#### DATA SHOWN
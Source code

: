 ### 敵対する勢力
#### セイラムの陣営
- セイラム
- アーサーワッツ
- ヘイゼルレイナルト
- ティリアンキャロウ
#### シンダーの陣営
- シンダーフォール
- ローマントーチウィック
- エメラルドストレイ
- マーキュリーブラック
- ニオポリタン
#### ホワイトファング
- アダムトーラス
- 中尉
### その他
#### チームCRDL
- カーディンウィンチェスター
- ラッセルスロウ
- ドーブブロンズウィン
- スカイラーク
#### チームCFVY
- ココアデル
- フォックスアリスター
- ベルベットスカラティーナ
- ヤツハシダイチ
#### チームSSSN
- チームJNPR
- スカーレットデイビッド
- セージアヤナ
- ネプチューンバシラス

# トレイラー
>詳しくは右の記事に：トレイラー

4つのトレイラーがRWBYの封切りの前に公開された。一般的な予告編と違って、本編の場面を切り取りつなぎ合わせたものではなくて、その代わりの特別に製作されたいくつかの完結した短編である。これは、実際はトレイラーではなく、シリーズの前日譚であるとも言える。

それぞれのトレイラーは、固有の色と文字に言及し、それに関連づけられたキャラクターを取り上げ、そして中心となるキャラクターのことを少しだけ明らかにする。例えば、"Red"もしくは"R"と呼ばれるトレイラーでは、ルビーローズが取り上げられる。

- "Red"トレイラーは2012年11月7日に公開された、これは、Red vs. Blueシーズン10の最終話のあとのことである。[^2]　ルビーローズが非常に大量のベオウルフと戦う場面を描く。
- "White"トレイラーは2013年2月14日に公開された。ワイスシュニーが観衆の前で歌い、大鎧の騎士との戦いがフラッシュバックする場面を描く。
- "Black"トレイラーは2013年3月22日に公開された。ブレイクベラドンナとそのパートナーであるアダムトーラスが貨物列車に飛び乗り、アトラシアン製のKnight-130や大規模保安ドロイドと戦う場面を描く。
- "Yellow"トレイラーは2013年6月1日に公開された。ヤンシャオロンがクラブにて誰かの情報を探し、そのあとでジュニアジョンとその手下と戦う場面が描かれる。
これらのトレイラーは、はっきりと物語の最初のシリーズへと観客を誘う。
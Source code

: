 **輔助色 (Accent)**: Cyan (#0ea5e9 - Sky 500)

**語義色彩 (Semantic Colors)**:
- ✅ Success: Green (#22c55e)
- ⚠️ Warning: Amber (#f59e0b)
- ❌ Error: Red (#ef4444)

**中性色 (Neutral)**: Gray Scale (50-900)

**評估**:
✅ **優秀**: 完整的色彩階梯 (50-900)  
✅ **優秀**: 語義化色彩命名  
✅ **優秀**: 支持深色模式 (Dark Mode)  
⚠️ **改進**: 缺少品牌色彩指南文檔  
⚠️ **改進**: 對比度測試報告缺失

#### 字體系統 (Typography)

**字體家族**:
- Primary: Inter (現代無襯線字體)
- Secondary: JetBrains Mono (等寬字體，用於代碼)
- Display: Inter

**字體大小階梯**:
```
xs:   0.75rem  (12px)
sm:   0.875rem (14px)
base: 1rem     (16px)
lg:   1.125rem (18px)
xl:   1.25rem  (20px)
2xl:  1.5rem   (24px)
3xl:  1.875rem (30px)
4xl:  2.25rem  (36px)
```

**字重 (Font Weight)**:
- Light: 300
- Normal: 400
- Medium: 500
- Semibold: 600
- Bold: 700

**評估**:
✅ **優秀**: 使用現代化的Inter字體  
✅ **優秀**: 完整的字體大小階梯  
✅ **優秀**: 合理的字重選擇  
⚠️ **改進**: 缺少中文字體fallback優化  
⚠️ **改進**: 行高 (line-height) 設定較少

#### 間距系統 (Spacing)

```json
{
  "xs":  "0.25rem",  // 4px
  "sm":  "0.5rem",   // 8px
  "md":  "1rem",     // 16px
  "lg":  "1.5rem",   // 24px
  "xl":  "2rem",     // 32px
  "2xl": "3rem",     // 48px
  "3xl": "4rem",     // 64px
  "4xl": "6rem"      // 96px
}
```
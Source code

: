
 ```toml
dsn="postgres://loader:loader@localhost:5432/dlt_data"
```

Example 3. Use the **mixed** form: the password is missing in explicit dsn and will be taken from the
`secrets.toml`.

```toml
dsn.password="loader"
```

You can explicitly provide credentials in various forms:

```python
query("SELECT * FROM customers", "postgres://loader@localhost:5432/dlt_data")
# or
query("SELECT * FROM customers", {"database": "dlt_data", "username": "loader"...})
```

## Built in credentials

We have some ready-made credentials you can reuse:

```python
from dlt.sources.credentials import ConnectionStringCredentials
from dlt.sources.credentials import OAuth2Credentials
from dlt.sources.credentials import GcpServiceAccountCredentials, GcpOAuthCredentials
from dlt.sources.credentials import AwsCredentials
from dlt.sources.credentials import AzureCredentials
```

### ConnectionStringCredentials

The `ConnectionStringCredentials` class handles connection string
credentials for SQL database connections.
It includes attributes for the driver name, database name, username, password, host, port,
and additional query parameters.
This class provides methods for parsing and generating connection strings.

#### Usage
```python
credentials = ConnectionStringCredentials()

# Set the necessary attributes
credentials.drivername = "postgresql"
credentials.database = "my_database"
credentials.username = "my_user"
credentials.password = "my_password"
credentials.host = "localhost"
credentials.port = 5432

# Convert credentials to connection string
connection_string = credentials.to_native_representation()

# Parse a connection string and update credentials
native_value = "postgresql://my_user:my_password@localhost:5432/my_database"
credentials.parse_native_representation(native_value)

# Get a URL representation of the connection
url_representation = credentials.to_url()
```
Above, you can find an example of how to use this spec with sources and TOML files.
########
In the records above, the line with "- Display: Inter" marks the start and the line with "- Semibold: 600" marks the end; copy that stretch exactly, both lines included, and nothing else.

**ANSWER FOR THE TASK**
- Display: Inter

**字體大小階梯**:
```
xs:   0.75rem  (12px)
sm:   0.875rem (14px)
base: 1rem     (16px)
lg:   1.125rem (18px)
xl:   1.25rem  (20px)
2xl:  1.5rem   (24px)
3xl:  1.875rem (30px)
4xl:  2.25rem  (36px)
```

**字重 (Font Weight)**:
- Light: 300
- Normal: 400
- Medium: 500
- Semibold: 600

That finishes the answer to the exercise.